Collected data
★ ★ ★ ★ ★
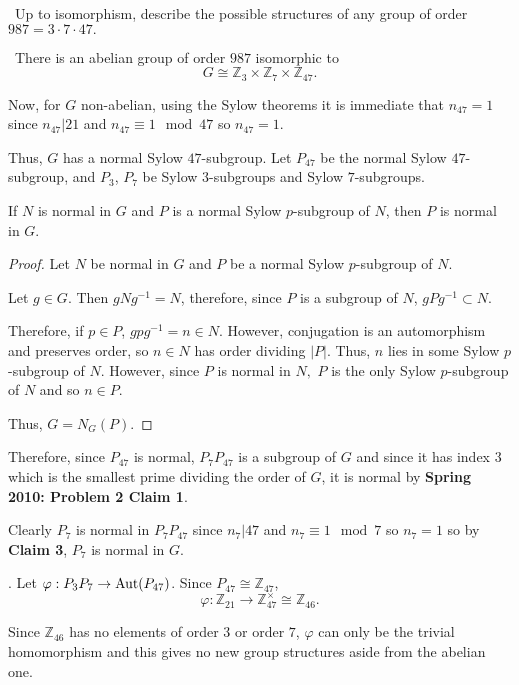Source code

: \documentclass[12pt]{AlgebraQual}
\begin{document}
\begin{problem} $\,$
Up to isomorphism, describe the possible structures of any group of order $987=3\cdot 7\cdot 47.$
\end{problem}


\begin{solution}$\,$
 There is an abelian group of order $987$ isomorphic to $$G\cong\mathbb{Z}_3\times\mathbb{Z}_7\times\mathbb{Z}_{47}.$$

Now, for $G$ non-abelian, using the Sylow theorems it is immediate that $n_{47}=1$ since $n_{47}|21$ and $n_{47}\equiv 1\mod 47$ so $n_{47}=1$.

Thus, $G$ has a normal Sylow $47$-subgroup. Let $P_{47}$ be the normal Sylow $47$-subgroup, and $P_3$, $P_7$ be Sylow $3$-subgroups and Sylow $7$-subgroups.

\begin{claim} If $N$ is normal in $G$ and $P$ is a normal Sylow $p$-subgroup of $N$, then $P$ is normal in $G$.
\begin{proof} Let $N$ be normal in $G$ and $P$ be a normal Sylow $p$-subgroup of $N$.

Let $g\in G$. Then $gNg^{-1}=N$, therefore, since $P$ is a subgroup of $N$, $gPg^{-1}\subset N$.

Therefore, if $p\in P$, $gpg^{-1}=n\in N$. However, conjugation is an automorphism and preserves order, so $n\in N$ has order dividing $|P|$. Thus, $n$ lies in some Sylow $p$-subgroup of $N.$ However, since $P$ is normal in $N,$ $P$ is the only Sylow $p$-subgroup of $N$ and so $n\in P$.

Thus, $G=N_G(P)$.
\end{proof}
\end{claim}

Therefore, since $P_{47}$ is normal, $P_7P_{47}$ is a subgroup of $G$ and since it has index $3$ which is the smallest prime dividing the order of $G$, it is normal by \textbf{Spring 2010: Problem 2 Claim 1}.

Clearly $P_7$ is normal in $P_7P_{47}$ since $n_7|47$ and $n_7\equiv 1\mod 7$ so $n_7=1$ so by \textbf{Claim 3}, $P_7$ is normal in $G.$

. Let $\varphi:P_3P_7\to\text{Aut}(P_{47})$. Since $P_{47}\cong\mathbb{Z}_{47}$, $$\varphi:\mathbb{Z}_{21}\to\mathbb{Z}_{47}^\times\cong\mathbb{Z}_{46}.$$

Since $\mathbb{Z}_{46}$ has no elements of order $3$ or order $7$, $\varphi$ can only be the trivial homomorphism and this gives no new group structures aside from the abelian one.


\end{solution}
\end{document}
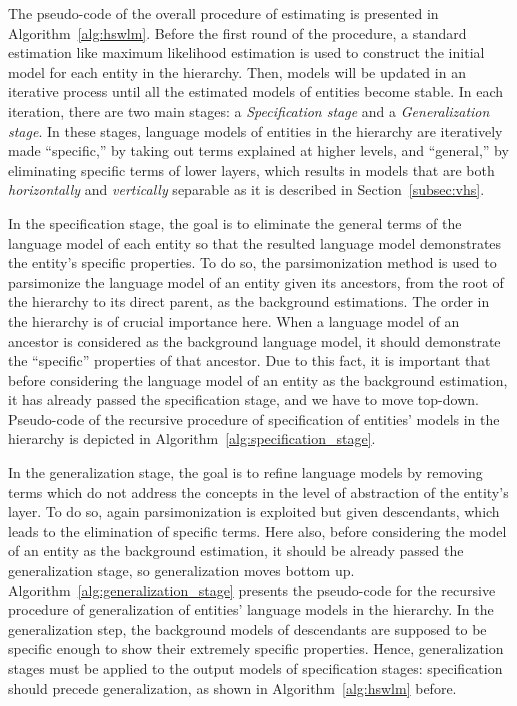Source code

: The pseudo-code of the overall procedure of estimating \achswlm is presented in Algorithm~\ref{alg:hswlm}. 
Before the first round of the procedure, a standard estimation like maximum likelihood estimation is used to construct the initial model for each entity in the hierarchy. 
Then, models will be updated in an iterative process until all the estimated models of entities become stable. 
In each iteration, there are two main stages: a \emph{Specification stage} and a \emph{Generalization stage}. 
In these stages, language models of entities in the hierarchy are iteratively made ``specific,'' by taking out terms explained at higher levels, and ``general,'' by eliminating specific terms of lower layers, which results in models that are both \emph{horizontally} and \emph{vertically} separable as it is described in Section~\ref{subsec:vhs}.

In the specification stage, the goal is to eliminate the general terms of the language model of each entity so that the resulted language model demonstrates the entity's specific properties.  
To do so, the parsimonization method is used to parsimonize the language model of an entity given its ancestors, from the root of the hierarchy to its direct parent, as the background estimations. 
%
The order in the hierarchy is of crucial importance here. 
When a language model of an ancestor is considered as the background language model, it should demonstrate the ``specific'' properties of that ancestor. Due to this fact, it is important that before considering the language model of an entity as the background estimation, it has already passed the specification stage, and we have to move top-down.
Pseudo-code of the recursive procedure of specification of entities' models in the hierarchy is depicted in Algorithm~\ref{alg:specification_stage}.




In the generalization stage, the goal is to refine language models by removing terms which do not address the concepts in the level of abstraction of the entity's layer.
To do so, again parsimonization is exploited but given descendants, which leads to the elimination of specific terms. 
Here also, before considering the model of an entity as the background estimation, it should be already passed the generalization stage, so generalization moves bottom up.
Algorithm~\ref{alg:generalization_stage} presents the pseudo-code for the recursive procedure of generalization of entities' language models in the hierarchy. 
In the generalization step, the background models of descendants are supposed to be specific enough to show their extremely specific properties. Hence, generalization stages must be applied to the output models of specification stages: specification should precede generalization, as shown in Algorithm~\ref{alg:hswlm} before.
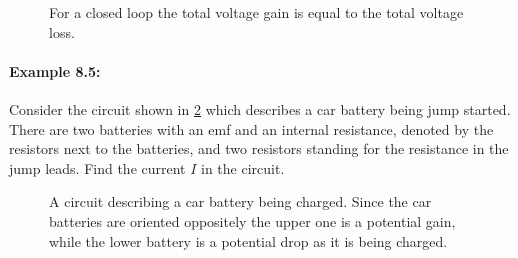 \begin{itemize}
\begin{figure}[ht]
    \centering
    \caption{For a closed loop the total voltage gain is equal to the total voltage loss.}
    \label{fig: voltage rule 3}
\end{figure}
\end{itemize}

\paragraph{Example 8.5:} Consider the circuit shown in \cref{fig: car charging} which describes a car battery being jump started. There are two batteries with an emf and an internal resistance, denoted by the resistors next to the batteries, and two resistors standing for the resistance in the jump leads. Find the current $I$ in the circuit.\\

  \begin{figure}[ht]
    \centering
    \caption{A circuit describing a car battery being charged. Since the car batteries are oriented oppositely the upper one is a potential gain, while the lower battery is a potential drop as it is being charged.}
    \label{fig: car charging}
\end{figure}


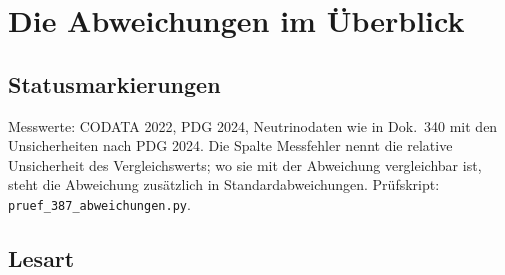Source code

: 
\providecommand{\BM}{\textbf{[B]}}
\providecommand{\KM}{\textbf{[K]}}
\providecommand{\SM}{\textbf{[S]}}
\providecommand{\XM}{\textbf{[X]}}
\providecommand{\QM}{\textbf{[Q]}}

\chapter*{Die Abweichungen im Überblick}

\begin{abstract}
Dieses Dokument hält alle Restabweichungen der FFGFT an einer Stelle fest, jeweils mit dem
Messwert und seiner Unsicherheit. Es folgt der Ordnung der Theorie: zuerst die Verhältnisse der
Grundform in natürlichen Einheiten mit $\alpha=1$, dann die Übersetzung in SI. Die Verhältnisse
treffen auf Promille bis wenige Prozent; die Messunsicherheiten sind dabei fast überall um
Größenordnungen kleiner als die Abweichungen und tragen nur einen minimalen Betrag bei. Drei
Korrekturgrößen tragen die Reste: die Higgs-Korrektur $\beta_T$, die schon in den frühesten
Dokumenten von 2025 als kleine Abweichung von $\beta_T=1$ stand, die fraktale Korrektur
$K_{\text{frak}}=74/75$ der SI-Übersetzung und der Faktor~10 in $v/E_P$. Für jede wird gezeigt,
welche Varianten es gibt, wie gut sie passen und welche Zusammenhänge sich ergeben.
\end{abstract}

\section*{Statusmarkierungen}

Messwerte: CODATA 2022, PDG 2024, Neutrinodaten wie in Dok.~340 mit den Unsicherheiten nach PDG 2024. Die Spalte
\glqq Messfehler\grqq{} nennt die relative Unsicherheit des Vergleichswerts; wo sie mit der
Abweichung vergleichbar ist, steht die Abweichung zusätzlich in Standardabweichungen.
Prüfskript: \texttt{pruef\_387\_abweichungen.py}.

\section{Lesart}

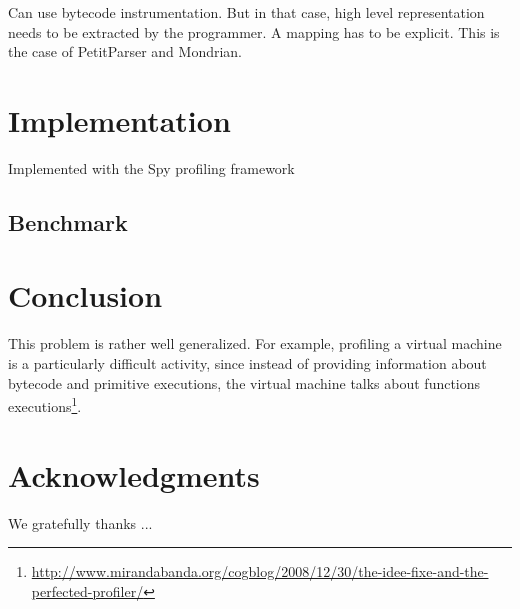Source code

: \documentclass[runningheads]{llncs}
\newcommand{\seclabel}[1]{\label{sec:#1}}
\begin{document}
Can use bytecode instrumentation. But in that case, high level representation needs to be extracted by the programmer. A mapping has to be explicit. This is the case of PetitParser and Mondrian.




\section{Implementation}\seclabel{implementation}

Implemented with the Spy profiling framework

\subsection{Benchmark}	
	
\section{Conclusion}\seclabel{conclusion}

This problem is rather well generalized. For example, profiling a virtual machine is a particularly difficult activity, since instead of providing information about bytecode and primitive executions, the virtual machine talks about functions executions\footnote{\url{http://www.mirandabanda.org/cogblog/2008/12/30/the-idee-fixe-and-the-perfected-profiler/}}.

\section*{Acknowledgments}

\small We gratefully thanks ...



\end{document}
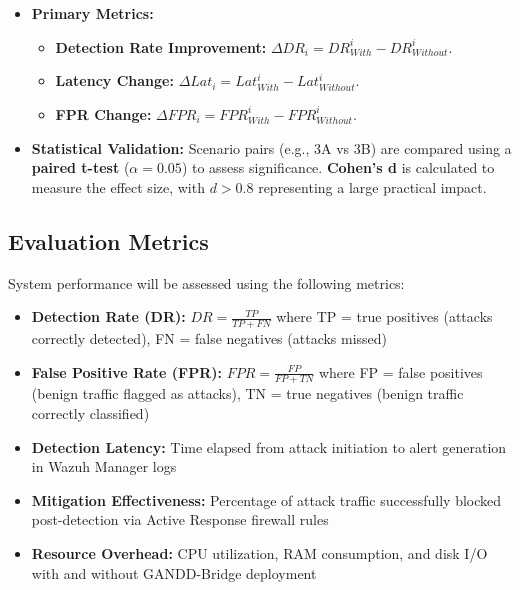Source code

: \begin{itemize}
    \item \textbf{Primary Metrics:}
    \begin{itemize}
        \item \textbf{Detection Rate Improvement:} $\Delta DR_i = DR_{With}^i - DR_{Without}^i$.
        \item \textbf{Latency Change:} $\Delta Lat_i = Lat_{With}^i - Lat_{Without}^i$.
        \item \textbf{FPR Change:} $\Delta FPR_i = FPR_{With}^i - FPR_{Without}^i$.
    \end{itemize}
    \item \textbf{Statistical Validation:} Scenario pairs (e.g., 3A vs 3B) are compared using a \textbf{paired t-test} ($\alpha = 0.05$) to assess significance. \textbf{Cohen’s d} is calculated to measure the effect size, with $d > 0.8$ representing a large practical impact.
\end{itemize}

\subsection{Evaluation Metrics}

System performance will be assessed using the following metrics:

\begin{itemize}
    \item \textbf{Detection Rate (DR):} $DR = \frac{TP}{TP + FN}$ where TP = true positives (attacks correctly detected), FN = false negatives (attacks missed)
    
    \item \textbf{False Positive Rate (FPR):} $FPR = \frac{FP}{FP + TN}$ where FP = false positives (benign traffic flagged as attacks), TN = true negatives (benign traffic correctly classified)
    
    \item \textbf{Detection Latency:} Time elapsed from attack initiation to alert generation in Wazuh Manager logs
    
    \item \textbf{Mitigation Effectiveness:} Percentage of attack traffic successfully blocked post-detection via Active Response firewall rules
    
    \item \textbf{Resource Overhead:} CPU utilization, RAM consumption, and disk I/O with and without GANDD-Bridge deployment
\end{itemize}

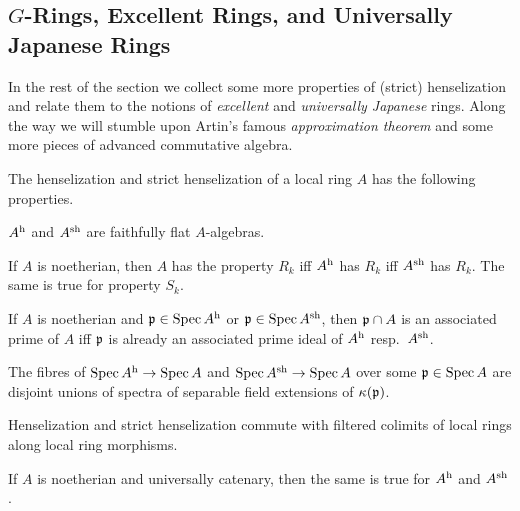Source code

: 
\subsection{\texorpdfstring{$G$}{G}-Rings, Excellent Rings, and Universally Japanese Rings}
In the rest of the section we collect some more properties of (strict) henselization and relate them to the notions of \emph{excellent} and \emph{universally Japanese} rings. Along the way we will stumble upon Artin's famous \emph{approximation theorem} and some more pieces of advanced commutative algebra.
\begin{fact}\label{fact:moarHenselization}
	The henselization and strict henselization of a local ring $A$ has the following properties.
	\begin{alphanumerate}
		\item $A^{\mathrm{h}}$ and $A^{\mathrm{sh}}$ are faithfully flat $A$-algebras.
		\item If $A$ is noetherian, then $A$ has the property $R_k$ iff $A^{\mathrm{h}}$ has $R_k$ iff $A^{\mathrm{sh}}$ has $R_k$. The same is true for property $S_k$.
		\item If $A$ is noetherian and $\mathfrak{p}\in \operatorname{Spec} A^{\mathrm{h}}$ or $\mathfrak{p}\in\operatorname{Spec} A^{\mathrm{sh}}$, then $\mathfrak{p}\cap A$ is an associated prime of $A$ iff $\mathfrak{p}$ is already an associated prime ideal of $A^{\mathrm{h}}$ resp.\ $A^{\mathrm{sh}}$.
		\item The fibres of $\Spec A^\h\morphism \Spec A$ and $\Spec A^\sh\morphism \Spec A$ over some $\mathfrak{p}\in \operatorname{Spec} A$ are disjoint unions of spectra of separable field extensions of $\kappa(\mathfrak{p})$.
		\item Henselization and strict henselization commute with filtered colimits of local rings along local ring morphisms.
		\item If $A$ is noetherian and universally catenary, then the same is true for $A^{\mathrm{h}}$ and $A^{\mathrm{sh}}$.
	\end{alphanumerate}
\end{fact}
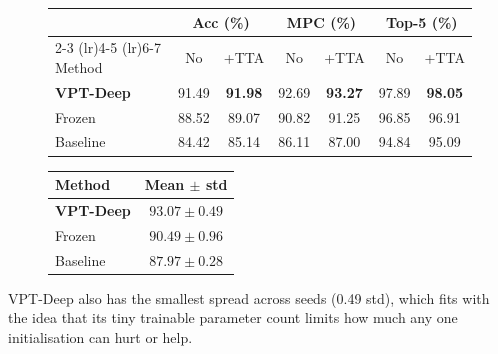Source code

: \begin{figure}[H]
\centering
\begin{minipage}{0.62\textwidth}
\centering
\small
\begin{tabular}{lcccccc}
\toprule
& \multicolumn{2}{c}{Acc (\%)} & \multicolumn{2}{c}{MPC (\%)} & \multicolumn{2}{c}{Top-5 (\%)} \\
\cmidrule(lr){2-3} \cmidrule(lr){4-5} \cmidrule(lr){6-7}
Method & No & +TTA & No & +TTA & No & +TTA \\
\midrule
\textbf{VPT-Deep}   & 91.49 & \textbf{91.98} & 92.69 & \textbf{93.27} & 97.89 & \textbf{98.05} \\
Frozen              & 88.52 & 89.07 & 90.82 & 91.25 & 96.85 & 96.91 \\
Baseline            & 84.42 & 85.14 & 86.11 & 87.00 & 94.84 & 95.09 \\
\bottomrule
\end{tabular}
\label{tab:tta}
\end{minipage}\hfill
\begin{minipage}{0.36\textwidth}
\centering
\small
\begin{tabular}{lc}
\toprule
Method & Mean $\pm$ std \\
\midrule
\textbf{VPT-Deep} & $93.07 \pm 0.49$ \\
Frozen            & $90.49 \pm 0.96$ \\
Baseline          & $87.97 \pm 0.28$ \\
\bottomrule
\end{tabular}
\label{tab:seeds}
\end{minipage}
\end{figure}

\noindent VPT-Deep also has the smallest spread across seeds (0.49 std), which fits with the idea that its tiny trainable parameter count limits how much any one initialisation can hurt or help.
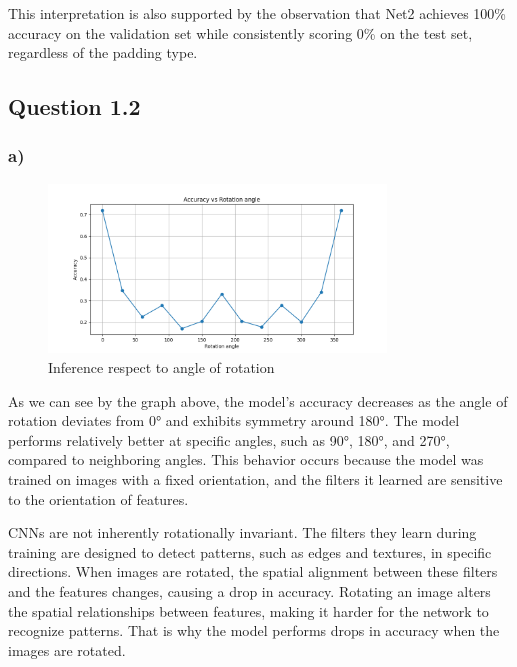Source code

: \documentclass{article}
\begin{document}
This interpretation is also supported by the observation that Net2 achieves 100\% accuracy on the validation set while
consistently scoring 0\% on the test set, regardless of the padding type.

\subsection*{Question 1.2}

\subsubsection*{a)}

\begin{figure}[H]
    \centering
    \includegraphics[width=0.8\textwidth]{images/rot_angles.png}
    \caption{Inference respect to angle of rotation}
    \label{fig:angle_inference}
\end{figure}

As we can see by the graph above, the model's accuracy decreases as the angle of rotation deviates from 0°
and exhibits symmetry around 180°. The model performs relatively better at specific angles, such as 90°, 180°, and 270°,
compared to neighboring angles. This behavior occurs because the model was trained on images with a fixed orientation,
and the filters it learned are sensitive to the orientation of features.

CNNs are not inherently rotationally invariant. The filters they learn during training are designed to detect patterns,
such as edges and textures, in specific directions. When images are rotated, the spatial alignment between these filters
and the features changes, causing a drop in accuracy. Rotating an image alters the spatial relationships between features,
making it harder for the network to recognize patterns. That is why the model performs drops in accuracy when the images are rotated.
\end{document}
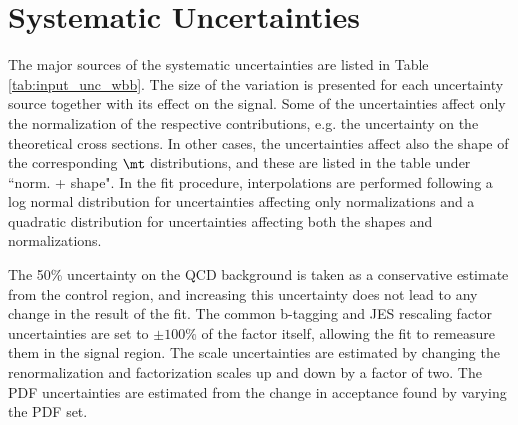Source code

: \section{Systematic Uncertainties}
The major sources of the systematic uncertainties are listed in Table \ref{tab:input_unc_wbb}.
 The size of the variation is presented for each uncertainty source
 together with its effect
 on the signal.
Some of the uncertainties affect
 only the normalization of the respective contributions,
 e.g. the uncertainty on the
 theoretical cross sections.
In other cases, the uncertainties affect also the
 shape of the corresponding $\mt$ distributions,
 and these are listed in
 the table under ``norm. + shape".
In the fit procedure, interpolations are performed following a log
 normal distribution for uncertainties affecting only normalizations
 and a quadratic distribution for uncertainties affecting both the shapes and normalizations.

The 50\% uncertainty on the QCD background is taken as a conservative estimate from
 the control region, and increasing this uncertainty does not lead to any change
 in the result of the fit.
The common b-tagging and JES rescaling factor uncertainties
 are set to $\pm100\%$ of the factor itself, allowing the fit to
 remeasure them in the signal region.
The scale uncertainties are estimated by
 changing the renormalization and factorization scales
 up and down by a factor of two.
The PDF uncertainties are estimated from the change in
 acceptance found by varying the
 PDF set.

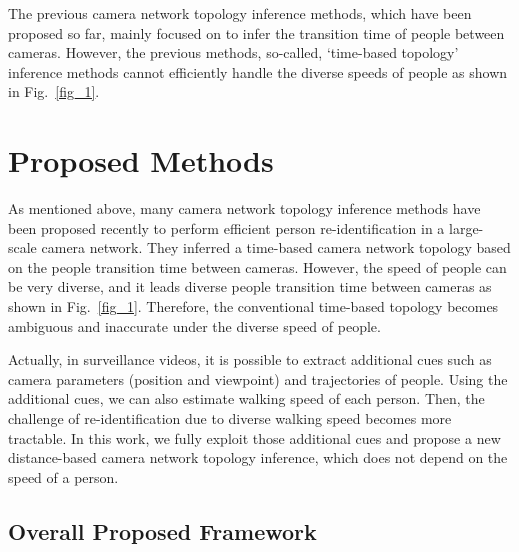 \documentclass[10pt,twocolumn,letterpaper]{article}
\begin{document}
	The previous camera network topology inference methods, which have been proposed so far, mainly focused on to infer the transition time of people between cameras.
	However, the previous methods, so-called, `time-based topology' inference methods cannot efficiently handle the diverse speeds of people as shown in Fig.~\ref{fig_1}.
	
	
	\section{Proposed Methods}
	\label{sec:proposed}
	
	As mentioned above, many camera network topology inference methods have been proposed recently to perform efficient person re-identification in a large-scale camera network.
	They inferred a time-based camera network topology based on the people transition time between cameras. However, the speed of people can be very diverse, and it leads diverse people transition time between cameras as shown in Fig.~\ref{fig_1}.
	Therefore, the conventional time-based topology becomes ambiguous and inaccurate under the diverse speed of people.
	
	Actually, in surveillance videos, it is possible to extract additional cues such as camera parameters (position and viewpoint) and trajectories of people.
	Using the additional cues, we can also estimate walking speed of each person. Then, the challenge of re-identification due to diverse walking speed becomes more tractable.
	In this work, we fully exploit those additional cues and propose a new distance-based camera network topology inference, which does not depend on the speed of a person.
	
	\subsection{Overall Proposed Framework}
	\label{subsec:overall}
	
\end{document}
★ ★ ★ ★ ★
- EXERCISE: Look back at the data above. Transcribe exactly the lines starting at the line that contains "In the specification" and ending at the line that contains "The order in".

- COMPLETED EXERCISE:
In the specification stage, the goal is to eliminate the general terms of the language model of each entity so that the resulted language model demonstrates the entity's specific properties.  
To do so, the parsimonization method is used to parsimonize the language model of an entity given its ancestors, from the root of the hierarchy to its direct parent, as the background estimations. 
%
The order in the hierarchy is of crucial importance here. 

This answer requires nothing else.